**Data records**
....

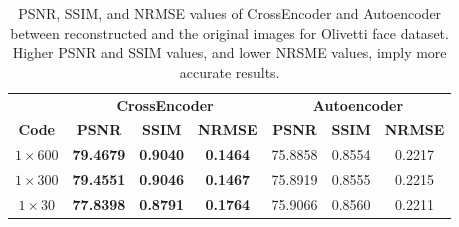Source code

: \documentclass{jcmlatex}
\begin{document}
\begin{table}[ht]
\caption{PSNR, SSIM, and NRMSE values of CrossEncoder and Autoencoder between reconstructed and the original images for Olivetti face dataset.  Higher PSNR and SSIM values, and lower NRSME values, imply more accurate results.}
\begin{center}
\noindent\begin{tabular}{|c|c|c|c|c|c|c|}
\toprule
& \multicolumn{3}{c|}{\textbf{CrossEncoder}} & \multicolumn{3}{c|}{\textbf{Autoencoder}} \\
\cmidrule(r){2-4}\cmidrule(l){5-7}
\textbf{Code} & \textbf{PSNR} & \textbf{SSIM} & \textbf{NRMSE}  & \textbf{PSNR} & \textbf{SSIM} & \textbf{NRMSE} \\
\midrule
$1\times600$  & \textbf{79.4679} & \textbf{0.9040} &  \textbf{0.1464} & 75.8858 & 0.8554 &  0.2217\\ [0.5ex]
$1\times300$  & \textbf{79.4551} & \textbf{0.9046} &  \textbf{0.1467} & 75.8919 & 0.8555 &  0.2215\\ [0.5ex]
$1\times30$  & \textbf{77.8398} & \textbf{0.8791} & \textbf{0.1764} & 75.9066 & 0.8560 &  0.2211\\ [0.5ex]
\bottomrule
\end{tabular}
\end{center}
\label{table8}
\vspace{-1em}

\end{table}
\end{document}
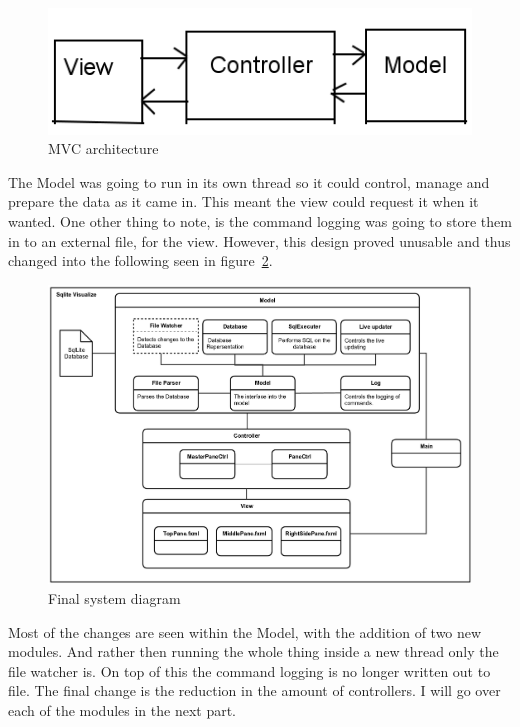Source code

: \begin{figure}[H]
	\centering
	\includegraphics[scale=0.5]{images/mvc.png}
	\caption{MVC architecture}
	\label{fig:mvc}
\end{figure}

The Model was going to run in its own thread so it could control, manage and prepare the data as it came in. This meant the view could request it when it wanted. One other thing to note, is the command logging was going to store them in to an external file, for the view. However, this design proved unusable and thus changed into the following seen in figure~\ref{fig:design_new}. 

\begin{figure}[H]
	\centering
	\includegraphics[scale=0.2]{images/system_diagram_new.png}
	\caption{Final system diagram}
	\label{fig:design_new}
\end{figure}

Most of the changes are seen within the Model, with the addition of two new modules. And rather then running the whole thing inside a new thread only the file watcher is. On top of this the command logging is no longer written out to file. The final change is the reduction in the amount of controllers. I will go over each of the modules in the next part.

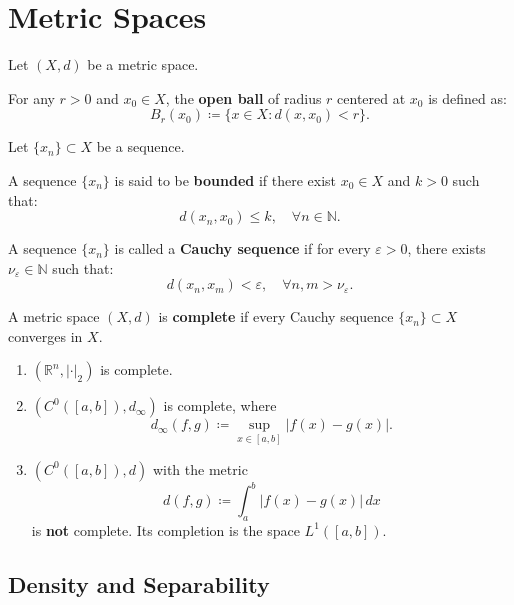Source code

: \section{Metric Spaces}

Let \((X, d)\) be a metric space.

\begin{definition}
For any \(r > 0\) and \(x_0 \in X\), the \textbf{open ball} of radius \(r\) centered at \(x_0\) is defined as:
\[
B_r(x_0) \coloneqq \{ x \in X : d(x, x_0) < r \}.
\]
\end{definition}

Let \(\{x_n\} \subset X\) be a sequence.

\begin{definition}
A sequence \(\{x_n\}\) is said to be \textbf{bounded} if there exist \(x_0 \in X\) and \(k > 0\) such that:
\[
d(x_n, x_0) \leq k, \quad \forall n \in \mathbb{N}.
\]
\end{definition}

\begin{definition}
A sequence \(\{x_n\}\) is called a \textbf{Cauchy sequence} if for every \(\varepsilon > 0\), there exists \(\nu_\varepsilon \in \mathbb{N}\) such that:
\[
d(x_n, x_m) < \varepsilon, \quad \forall n, m > \nu_\varepsilon.
\]
\end{definition}

\begin{definition}
A metric space \((X, d)\) is \textbf{complete} if every Cauchy sequence \(\{x_n\} \subset X\) converges in \(X\).
\end{definition}

\begin{example} 
\begin{enumerate}
    \item \((\mathbb{R}^n, |\cdot|_2)\) is complete.
    \item \((C^0([a,b]), d_\infty)\) is complete, where
    \[
    d_\infty(f, g) \coloneqq \sup_{x \in [a,b]} |f(x) - g(x)|.
    \]
    \item \((C^0([a,b]), d)\) with the metric
    \[
    d(f, g) \coloneqq \int_a^b |f(x) - g(x)| \, dx
    \]
    is \textbf{not} complete. Its completion is the space \(L^1([a,b])\).
\end{enumerate}
\end{example}

\subsection{Density and Separability}

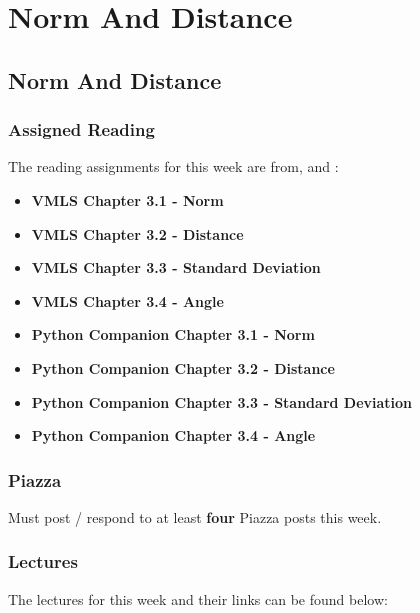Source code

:\clearpage

\renewcommand{\ChapTitle}{Norm And Distance}
\renewcommand{\SectionTitle}{Norm And Distance}

\chapter{\ChapTitle}
\section{\SectionTitle}

\subsection{Assigned Reading}

The reading assignments for this week are from, \VMLS \hspace*{1pt} and \PyCap:

\begin{itemize}
    \item \textbf{VMLS Chapter 3.1 - Norm}
    \item \textbf{VMLS Chapter 3.2 - Distance}
    \item \textbf{VMLS Chapter 3.3 - Standard Deviation}
    \item \textbf{VMLS Chapter 3.4 - Angle}
    \item \textbf{Python Companion Chapter 3.1 - Norm}
    \item \textbf{Python Companion Chapter 3.2 - Distance}
    \item \textbf{Python Companion Chapter 3.3 - Standard Deviation}
    \item \textbf{Python Companion Chapter 3.4 - Angle}
\end{itemize}

\subsection{Piazza}

Must post / respond to at least \textbf{four} Piazza posts this week.

\subsection{Lectures}

The lectures for this week and their links can be found below:

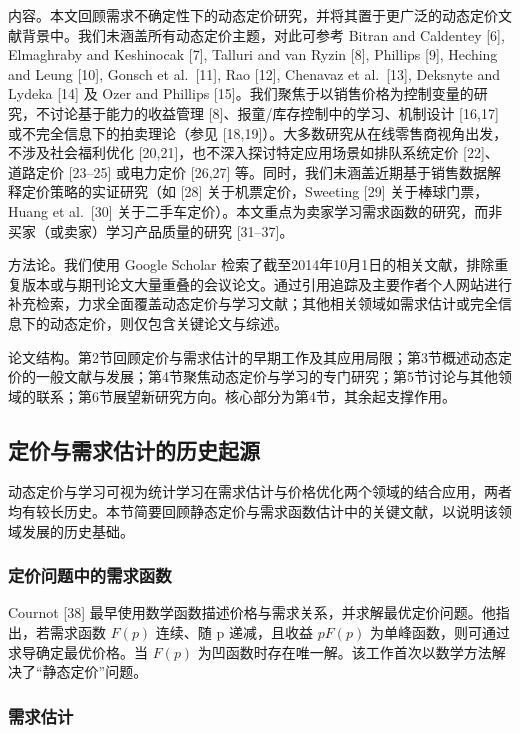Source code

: 内容。本文回顾需求不确定性下的动态定价研究，并将其置于更广泛的动态定价文献背景中。我们未涵盖所有动态定价主题，对此可参考 Bitran and Caldentey [6], Elmaghraby and Keshinocak [7], Talluri and van Ryzin [8], Phillips [9], Heching and Leung [10], Gonsch et al.~[11], Rao [12], Chenavaz et al.~[13], Deksnyte and Lydeka [14] 及 Ozer and Phillips [15]。我们聚焦于以销售价格为控制变量的研究，不讨论基于能力的收益管理 [8]、报童/库存控制中的学习、机制设计 [16,17] 或不完全信息下的拍卖理论（参见 [18,19]）。大多数研究从在线零售商视角出发，不涉及社会福利优化 [20,21]，也不深入探讨特定应用场景如排队系统定价 [22]、道路定价 [23–25] 或电力定价 [26,27] 等。同时，我们未涵盖近期基于销售数据解释定价策略的实证研究（如 [28] 关于机票定价，Sweeting [29] 关于棒球门票，Huang et al.~[30] 关于二手车定价）。本文重点为卖家学习需求函数的研究，而非买家（或卖家）学习产品质量的研究 [31–37]。

方法论。我们使用 Google Scholar 检索了截至2014年10月1日的相关文献，排除重复版本或与期刊论文大量重叠的会议论文。通过引用追踪及主要作者个人网站进行补充检索，力求全面覆盖动态定价与学习文献；其他相关领域如需求估计或完全信息下的动态定价，则仅包含关键论文与综述。

论文结构。第2节回顾定价与需求估计的早期工作及其应用局限；第3节概述动态定价的一般文献与发展；第4节聚焦动态定价与学习的专门研究；第5节讨论与其他领域的联系；第6节展望新研究方向。核心部分为第4节，其余起支撑作用。


\subsection{定价与需求估计的历史起源}\label{historical-origins-of-pricing-and-demand-estimation}

动态定价与学习可视为统计学习在需求估计与价格优化两个领域的结合应用，两者均有较长历史。本节简要回顾静态定价与需求函数估计中的关键文献，以说明该领域发展的历史基础。

\subsubsection{定价问题中的需求函数}\label{demand-functions-in-pricing-problems}

Cournot [38] 最早使用数学函数描述价格与需求关系，并求解最优定价问题。他指出，若需求函数 \(F(p)\) 连续、随 p 递减，且收益 \(pF(p)\) 为单峰函数，则可通过求导确定最优价格。当 \(F(p)\) 为凹函数时存在唯一解。该工作首次以数学方法解决了“静态定价”问题。

\subsubsection{需求估计}\label{demand-estimation}

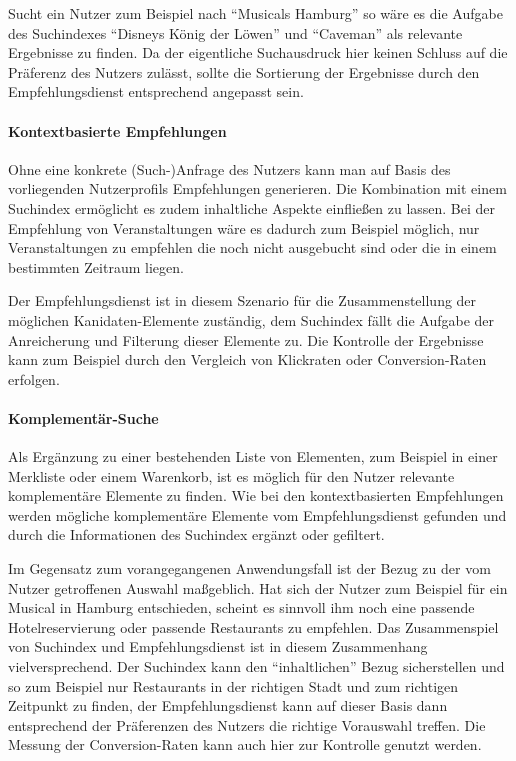 Sucht ein Nutzer zum Beispiel nach ``Musicals Hamburg'' so wäre es die Aufgabe des Suchindexes ``Disneys König der Löwen'' und ``Caveman'' als relevante Ergebnisse zu finden. Da der eigentliche Suchausdruck hier keinen Schluss auf die Präferenz des Nutzers zulässt, sollte die Sortierung der Ergebnisse durch den Empfehlungsdienst entsprechend angepasst sein.


\paragraph{Kontextbasierte Empfehlungen} Ohne eine konkrete (Such-)Anfrage des Nutzers kann man auf Basis des vorliegenden Nutzerprofils Empfehlungen generieren.  Die Kombination mit einem Suchindex ermöglicht es zudem inhaltliche Aspekte einfließen zu lassen. Bei der Empfehlung von Veranstaltungen wäre es dadurch zum Beispiel möglich, nur Veranstaltungen zu empfehlen die noch nicht ausgebucht sind oder die in einem bestimmten Zeitraum liegen.

Der Empfehlungsdienst ist in diesem Szenario für die Zusammenstellung der möglichen Kanidaten-Elemente zuständig, dem Suchindex fällt die Aufgabe der Anreicherung und Filterung dieser Elemente zu. Die Kontrolle der Ergebnisse kann zum Beispiel durch den Vergleich von Klickraten oder Conversion-Raten erfolgen.

\paragraph{Komplementär-Suche} Als Ergänzung zu einer bestehenden Liste von Elementen, zum Beispiel in einer Merkliste oder einem Warenkorb, ist es möglich für den Nutzer relevante komplementäre Elemente zu finden. Wie bei den kontextbasierten Empfehlungen werden mögliche komplementäre Elemente vom Empfehlungsdienst gefunden und durch die Informationen des Suchindex ergänzt oder gefiltert.

Im Gegensatz zum vorangegangenen Anwendungsfall ist der Bezug zu der vom Nutzer getroffenen Auswahl maßgeblich. Hat sich der Nutzer zum Beispiel für ein Musical in Hamburg entschieden, scheint es sinnvoll ihm noch eine passende Hotelreservierung oder passende Restaurants zu empfehlen. Das Zusammenspiel von Suchindex und Empfehlungsdienst ist in diesem Zusammenhang vielversprechend. Der Suchindex kann den ``inhaltlichen'' Bezug sicherstellen und so zum Beispiel nur Restaurants in der richtigen Stadt und zum richtigen Zeitpunkt zu finden, der Empfehlungsdienst kann auf dieser Basis dann entsprechend der Präferenzen des Nutzers die richtige Vorauswahl treffen. Die Messung der Conversion-Raten kann auch hier zur Kontrolle genutzt werden.

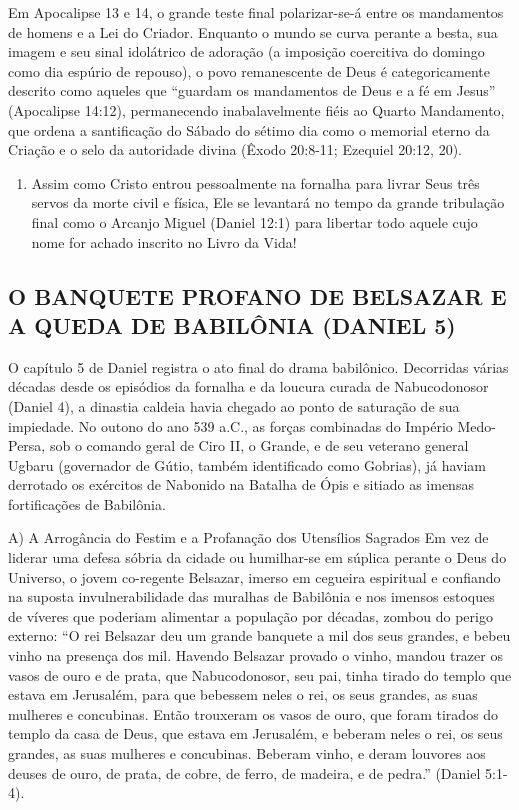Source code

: Em Apocalipse 13 e 14, o grande teste final polarizar-se-á entre os mandamentos de homens e a Lei do Criador. Enquanto o mundo se curva perante a besta, sua imagem e seu sinal idolátrico de adoração (a imposição coercitiva do domingo como dia espúrio de repouso), o povo remanescente de Deus é categoricamente descrito como aqueles que ``guardam os mandamentos de Deus e a fé em Jesus'' (Apocalipse 14:12), permanecendo inabalavelmente fiéis ao Quarto Mandamento, que ordena a santificação do Sábado do sétimo dia como o memorial eterno da Criação e o selo da autoridade divina (Êxodo 20:8-11; Ezequiel 20:12, 20).
\begin{enumerate}
  \item Assim como Cristo entrou pessoalmente na fornalha para livrar Seus três servos da morte civil e física, Ele se levantará no tempo da grande tribulação final como o Arcanjo Miguel (Daniel 12:1) para libertar todo aquele cujo nome for achado inscrito no Livro da Vida!
\end{enumerate}




\subsection{O BANQUETE PROFANO DE BELSAZAR E A QUEDA DE BABILÔNIA (DANIEL 5)}


O capítulo 5 de Daniel registra o ato final do drama babilônico. Decorridas várias décadas desde os episódios da fornalha e da loucura curada de Nabucodonosor (Daniel 4), a dinastia caldeia havia chegado ao ponto de saturação de sua impiedade. No outono do ano 539 a.C., as forças combinadas do Império Medo-Persa, sob o comando geral de Ciro II, o Grande, e de seu veterano general Ugbaru (governador de Gútio, também identificado como Gobrias), já haviam derrotado os exércitos de Nabonido na Batalha de Ópis e sitiado as imensas fortificações de Babilônia.

A) A Arrogância do Festim e a Profanação dos Utensílios Sagrados
Em vez de liderar uma defesa sóbria da cidade ou humilhar-se em súplica perante o Deus do Universo, o jovem co-regente Belsazar, imerso em cegueira espiritual e confiando na suposta invulnerabilidade das muralhas de Babilônia e nos imensos estoques de víveres que poderiam alimentar a população por décadas, zombou do perigo externo:
``O rei Belsazar deu um grande banquete a mil dos seus grandes, e bebeu vinho na presença dos mil. Havendo Belsazar provado o vinho, mandou trazer os vasos de ouro e de prata, que Nabucodonosor, seu pai, tinha tirado do templo que estava em Jerusalém, para que bebessem neles o rei, os seus grandes, as suas mulheres e concubinas. Então trouxeram os vasos de ouro, que foram tirados do templo da casa de Deus, que estava em Jerusalém, e beberam neles o rei, os seus grandes, as suas mulheres e concubinas. Beberam vinho, e deram louvores aos deuses de ouro, de prata, de cobre, de ferro, de madeira, e de pedra.'' (Daniel 5:1-4).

....

**Task objective**
Note which lines carry the word "complete" in the material, then copy each of them.

**Task result**
A metric space \((X, d)\) is \textbf{complete} if every Cauchy sequence \(\{x_n\} \subset X\) converges in \(X\).
    \item \((\mathbb{R}^n, |\cdot|_2)\) is complete.
    \item \((C^0([a,b]), d_\infty)\) is complete, where
    is \textbf{not} complete. Its completion is the space \(L^1([a,b])\).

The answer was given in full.